## [How to complete this task]
Among the entries below, find all lines that include "used" and copy them.

(Dataset)

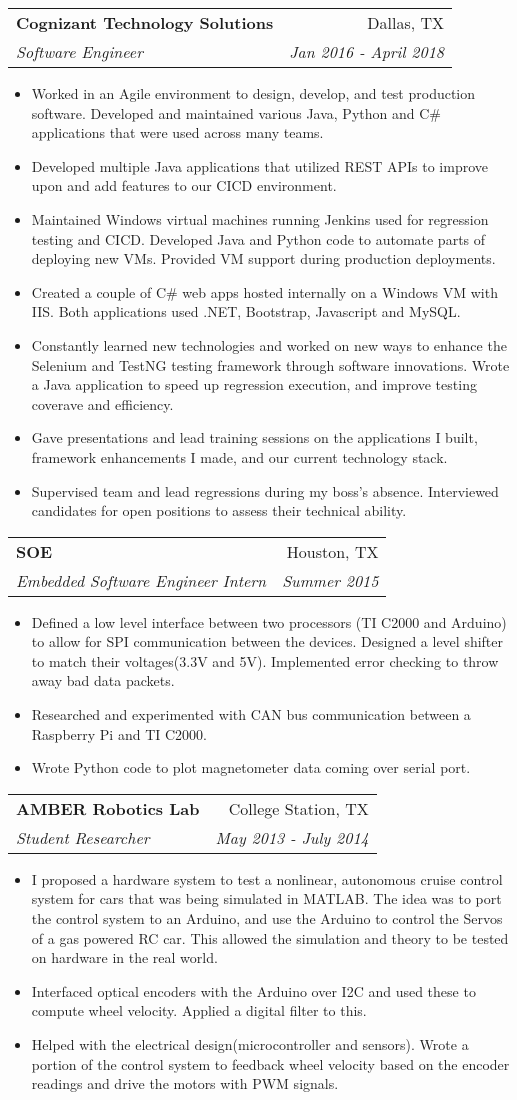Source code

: \documentclass[letterpaper,11pt]{article}
\makeatletter
\newcommand{\resumeItem}[2]{
  \item\small{
    \textbf{#1}{#2 \vspace{-2pt}}
  }
}
\newcommand{\resumeSubheading}[4]{
  \vspace{-1pt}\item
    \begin{tabular*}{0.97\textwidth}[t]{l@{\extracolsep{\fill}}r}
      \textbf{#1} & #2 \\
      \textit{\small#3} & \textit{\small #4} \\
    \end{tabular*}\vspace{-5pt}
}
\newcommand{\resumeItemListStart}{\begin{itemize}}
\newcommand{\resumeItemListEnd}{\end{itemize}\vspace{-5pt}}
\makeatother
\begin{document}
    \resumeSubheading
      {Cognizant Technology Solutions}{Dallas, TX}
      {Software Engineer}{Jan 2016 - April 2018}
      \resumeItemListStart
        \resumeItem{}
          {Worked in an Agile environment to design, develop, and test production software. Developed and maintained various Java, Python and C\# applications that were used across many teams.}
        \resumeItem{}
          {Developed multiple Java applications that utilized REST APIs to improve upon and add features to our CICD environment.}
        \resumeItem{}
          {Maintained Windows virtual machines running Jenkins used for regression testing and CICD. Developed Java and Python code to automate parts of deploying new VMs. Provided VM support during production deployments.}
        \resumeItem{}
          {Created a couple of C\# web apps hosted internally on a Windows VM with IIS. Both applications used .NET, Bootstrap, Javascript and MySQL.}
        \resumeItem{}
          {Constantly learned new technologies and worked on new ways to enhance the Selenium and TestNG testing framework through software innovations. Wrote a Java application to speed up regression execution, and improve testing coverave and efficiency.}
        \resumeItem{}
          {Gave presentations and lead training sessions on the applications I built, framework enhancements I made, and our current technology stack.}
		\resumeItem{}
          {Supervised team and lead regressions during my boss’s absence. Interviewed candidates for open positions to assess their technical ability.}
      \resumeItemListEnd

    \resumeSubheading
      {SOE}{Houston, TX}
      {Embedded Software Engineer Intern}{Summer 2015}
      \resumeItemListStart
        \resumeItem{}
          {Defined a low level interface between two processors (TI C2000 and Arduino) to allow for SPI communication between the devices. Designed a level shifter to match their voltages(3.3V and 5V). Implemented error checking to throw away bad data packets.}
		\resumeItem{}
          {Researched and experimented with CAN bus communication between a Raspberry Pi and TI C2000.}
		\resumeItem{}
          {Wrote Python code to plot magnetometer data coming over serial port.}
      \resumeItemListEnd
      
    \resumeSubheading
      {AMBER Robotics Lab}{College Station, TX}
      {Student Researcher}{May 2013 - July 2014}
      \resumeItemListStart
        \resumeItem{}
          {I proposed a hardware system to test a nonlinear, autonomous cruise control system for cars that was being simulated in MATLAB. The idea was to port the control system to an Arduino, and use the Arduino to control the Servos of a gas powered RC car. This allowed the simulation and theory to be tested on hardware in the real world.}
        \resumeItem{}
          {Interfaced optical encoders with the Arduino over I2C and used these to compute wheel velocity. Applied a digital filter to this.}
		\resumeItem{}
          {Helped with the electrical design(microcontroller and sensors). Wrote a portion of the control system to feedback wheel velocity based on the encoder readings and drive the motors with PWM signals.}
      \resumeItemListEnd
\end{document}
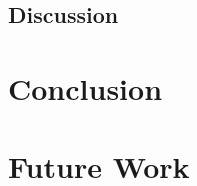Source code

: \documentclass[conference]{IEEEtran}
\begin{document}
\subsection{Discussion}

\section{Conclusion}

\section{Future Work}


%
%

\end{document}
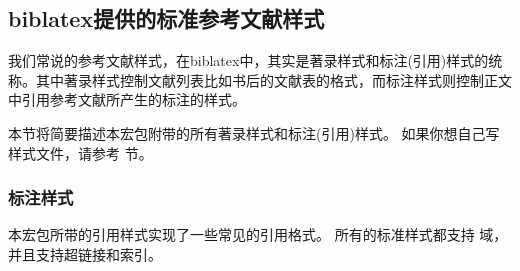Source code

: \subsection{biblatex提供的标准参考文献样式}%
\label{use:xbx}


我们常说的参考文献样式，在biblatex中，其实是著录样式和标注(引用)样式的统称。其中著录样式控制文献列表比如书后的文献表的格式，而标注样式则控制正文中引用参考文献所产生的标注的样式。

本节将简要描述本宏包附带的所有著录样式和标注(引用)样式。
如果你想自己写样式文件，请参考  节。

\subsubsection{标注样式}%
\label{use:xbx:cbx}


本宏包所带的引用样式实现了一些常见的引用格式。
所有的标准样式都支持  域，并且支持超链接和索引。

(End Dataset)

## [Solution for this exercise]
          {Worked in an Agile environment to design, develop, and test production software. Developed and maintained various Java, Python and C\# applications that were used across many teams.}
          {Maintained Windows virtual machines running Jenkins used for regression testing and CICD. Developed Java and Python code to automate parts of deploying new VMs. Provided VM support during production deployments.}
          {Created a couple of C\# web apps hosted internally on a Windows VM with IIS. Both applications used .NET, Bootstrap, Javascript and MySQL.}
          {Interfaced optical encoders with the Arduino over I2C and used these to compute wheel velocity. Applied a digital filter to this.}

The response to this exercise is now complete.